ERIAC has a unique and single mandate as the first transnational, European-level organization for the recognition of Roma arts and culture.
The European Roma Institute for Arts and Culture e.V. (ERIAC) is a joint initiative of the Council of Europe, the Open Society Foundations, and the Roma Leaders’ initiative – the Alliance for the European Roma Institute. ERIAC is an association registered under German law on June 7, 2017 in Berlin, Germany.
ERIAC exists to increase the self-esteem of Roma and to decrease negative prejudice of the majority population towards the Roma by means of arts, culture, history, and media.
ERIAC acts as an international creative hub to support the exchange of creative ideas across borders, cultural domains and Romani identities. ERIAC aims to be the promoter of Romani contributions to European culture and talent, success and achievement, as well as to document the historical experience of Romani people in Europe. ERIAC exists to be a communicator and public educator, to disseminate a positive image and knowledge about Romani people for dialogue and building mutual respect and understanding.

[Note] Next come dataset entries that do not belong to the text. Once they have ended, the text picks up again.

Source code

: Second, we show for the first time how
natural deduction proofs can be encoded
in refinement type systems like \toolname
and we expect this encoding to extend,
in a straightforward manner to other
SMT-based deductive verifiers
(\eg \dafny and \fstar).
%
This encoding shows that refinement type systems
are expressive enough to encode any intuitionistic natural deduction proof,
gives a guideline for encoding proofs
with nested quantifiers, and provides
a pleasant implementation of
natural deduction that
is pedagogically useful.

The main long-term aims of ERIAC are:
– To educate and inform the non-Roma population about Roma arts and culture and to help for creating understanding, tolerance and mutual respect between Roma and non-Roma communities;
– To raise awareness among European institutions, policy-makers and stakeholders about the role of Roma arts and culture and to build up a broad partnership across Europe (and beyond) for support of Roma arts, culture and communities.
ERIAC’s vision is grounded in six founding principles, which will define the Institute’s establishment, core functions, governance, structure and membership:
The 1971 First World Roma Congress was a historical milestone which marked the beginning of a new era of international Roma movement. This process of gradual political awakening among Roma was accompanied by parallel process in the field of arts. Indeed, one of the major achievements of the First World Roma Congress was the creation of important symbols which meant to unite all Roma – namely, the Roma flag and anthem. Symbolism, and its aesthetics, meant to reaffirm a political Roma identity, shaped and articulated by Roma themselves. Cultural and artistic practice was a powerful premise which sought a similar political agenda – that of Roma self-emancipation. After the first World Romani Congress in 1971, Roma visual artists started to claim recognition as a group. This collective consciousness of the European Roma community was essential in disrupting the exclusive operation of the cultural scene and criticizing the age-old practice in which Roma people were the victims of representations created exclusively by non-Roma. Furthermore, it pointed out how this European imagery and iconography had forced Roma into the conceptual ghetto of “the Gypsy”.
The idea of the European Roma Institute has been proposed by Romani intellectuals for decades. Agnes Daroczi, from Hungary, has been one of the most vocal proponents of the idea. “When in 1992, after the change of the political regime, I founded the Romedia Foundation, I knew that in order to be able to speak of ourselves, to express our interests, to develop a suitable image, we need our own narratives and our own institutions,” she says.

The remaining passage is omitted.